The 2013 festival was staged on July 18, 19 and 20, featuring the Robert Glasper Experiment, Vijay Iyer Trio, Gregory Porter, Michel Camilo Trio, Gilad Hekselman Quartet, Charles 'City' Gatt Vibraphone Quintet, Gerald Clayton Trio (featuring Logan Richardson), Cusp and Walter Vella Quartet.

Among the acts appearing at the 2014 festival were Warren Wolf, Tom Harrell (featuring Jaleel Shaw, Johnathan Blake, Esperanza Spalding, Wayne Escoffery and Ugonna Okegwo), Kneebody, Brecker Brothers Band Reunion (featuring Terry Bozzio), Laurent Coq's Dialogue Trio, Ada Rovatti, Barry Finnerty, Neil Jason, Brad Mehldau and Mark Guiliana. Mehldau and Guiliana performed as their synthesizer-oriented duo project "Mehliana". The festival took place between July 17 and 19.

The 2015 festival took place between July 16 and 19. Among the acts on stage were Danilo Perez, John Patitucci, Brian Blade, Dave Holland, Chris Potter, Lionel Loueke, Eric Harland, David Binney, Chucho Valdes, Kurt Elling, Soweto Kinch, Joe Cohn and Richard Bona.

For 2016, the festival moved away from Ta` Liesse for its opening night, which took place at Valletta's City Gate. Among the acts at the 2016 festival were headliner Mike Stern, Snarky Puppy, Omer Avital, Harold López-Nussa and pianist Marcus Roberts' trio. This 26th edition of the festival took place between July 21 and 23.

The 2017 festival was staged between July 20 and 22, featuring acts including Mark Guiliana, Al di Meola, Antonio Sanchez, Nicholas Payton and Munir Hossn. The 2018 Malta Jazz Festival was headlined by Chick Corea, John Patitucci and Dave Weckl.
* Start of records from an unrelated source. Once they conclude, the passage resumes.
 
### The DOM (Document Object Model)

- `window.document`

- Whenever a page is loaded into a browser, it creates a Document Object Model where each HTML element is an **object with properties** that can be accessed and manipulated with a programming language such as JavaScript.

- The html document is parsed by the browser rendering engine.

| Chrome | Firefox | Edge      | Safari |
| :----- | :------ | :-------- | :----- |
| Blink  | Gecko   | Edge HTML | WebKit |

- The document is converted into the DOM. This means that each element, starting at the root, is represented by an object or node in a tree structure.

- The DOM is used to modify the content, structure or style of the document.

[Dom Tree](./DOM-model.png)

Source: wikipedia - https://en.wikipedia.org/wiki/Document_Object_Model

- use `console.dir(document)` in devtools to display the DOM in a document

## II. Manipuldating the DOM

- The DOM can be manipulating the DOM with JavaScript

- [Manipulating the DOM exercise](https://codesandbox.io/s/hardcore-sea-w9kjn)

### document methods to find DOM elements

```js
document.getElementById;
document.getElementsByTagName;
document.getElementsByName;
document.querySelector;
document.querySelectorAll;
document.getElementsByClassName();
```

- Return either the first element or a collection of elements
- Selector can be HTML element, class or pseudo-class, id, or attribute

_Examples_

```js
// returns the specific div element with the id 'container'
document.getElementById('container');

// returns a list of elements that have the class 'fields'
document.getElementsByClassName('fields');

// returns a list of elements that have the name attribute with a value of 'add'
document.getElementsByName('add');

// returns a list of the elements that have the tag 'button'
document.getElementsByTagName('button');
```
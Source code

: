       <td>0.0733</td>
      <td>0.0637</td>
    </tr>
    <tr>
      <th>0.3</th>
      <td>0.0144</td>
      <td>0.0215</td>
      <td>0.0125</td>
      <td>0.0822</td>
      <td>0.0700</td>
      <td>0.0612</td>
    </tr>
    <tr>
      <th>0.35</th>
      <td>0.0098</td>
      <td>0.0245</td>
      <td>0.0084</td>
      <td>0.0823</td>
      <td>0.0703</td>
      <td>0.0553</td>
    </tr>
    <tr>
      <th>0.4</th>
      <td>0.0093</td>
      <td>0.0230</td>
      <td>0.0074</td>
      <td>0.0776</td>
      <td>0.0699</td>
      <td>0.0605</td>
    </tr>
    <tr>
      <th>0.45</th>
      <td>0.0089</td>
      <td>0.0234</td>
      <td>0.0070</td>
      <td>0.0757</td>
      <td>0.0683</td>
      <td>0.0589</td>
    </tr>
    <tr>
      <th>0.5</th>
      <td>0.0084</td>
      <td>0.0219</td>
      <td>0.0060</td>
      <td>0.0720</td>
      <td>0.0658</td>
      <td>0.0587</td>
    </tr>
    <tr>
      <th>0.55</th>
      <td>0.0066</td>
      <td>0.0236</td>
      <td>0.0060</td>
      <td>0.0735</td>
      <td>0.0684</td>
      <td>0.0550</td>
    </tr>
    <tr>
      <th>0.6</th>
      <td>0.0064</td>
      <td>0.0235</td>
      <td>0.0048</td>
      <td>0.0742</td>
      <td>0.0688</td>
The festival took place between July 16 and 21.

The 2019 festival took place between July 15 and 20. Some of the main acts performing were Jazzmeia Horn, Kenny Garrett, Ozmosys (featuring Omar Hakim) and Chucho Valdés. The festival also featured local acts such as the William Smith Trio, Dominic Galea and Malta Concert Orchestra's Big Band together with Joe Cutajar. Due to the COVID-19 pandemic, the 2020 edition of the festival took place in a reduced format between July 13 and 18, including virtual masterclasses, an internet channel featuring rare broadcasts of concerts from the festival's archives and a virtual exhibition of photography.

The 2021 festival took place in a reduced 'City Jazz Series' format between July 12 and 17 with appearances from Danny Grissett, Chiara Pancadli and Darryl Hall, Yonathan Avishai, Felipe Cabrera 'Mirror' and Dmitry Baevsky

The 2022 edition of the festival took place between July 11 and 16. It featured, among others, Clark Tracey & Dominic Galea Legacy Quintet, The Blue Tangerine, Francesco Ciniglio “Locomotive Suite”, Yusan, Danny Grissett Trio, John Scofield’s “Yankee Go Home”, Warren Galea Trio, Joel Ross “Good Vibes”, Richard Bona & Alfredo Rodriguez and Daniele Cordisco quintet. The festival was dedicated to the memory of the event's founder, Charles 'City' Gatt, who died in February 2022.

The 2023 festival was staged between July 11 and 15, headlined by Samara Joy, Kurt Rosenwinkel Quartet, Kurt Elling featuring Charlie Hunter performing Superblue, Immanuel Wilkins, The New York Blue Note Quintet and Raynald Colom Quintent.

The 2024 festival took place between July 8 and 13, headlined by Chief Adjuah, Walter Smith III Quintent, Something Else!, Trio Grande, Monica Solmaso and Tom Ollendorff Trio.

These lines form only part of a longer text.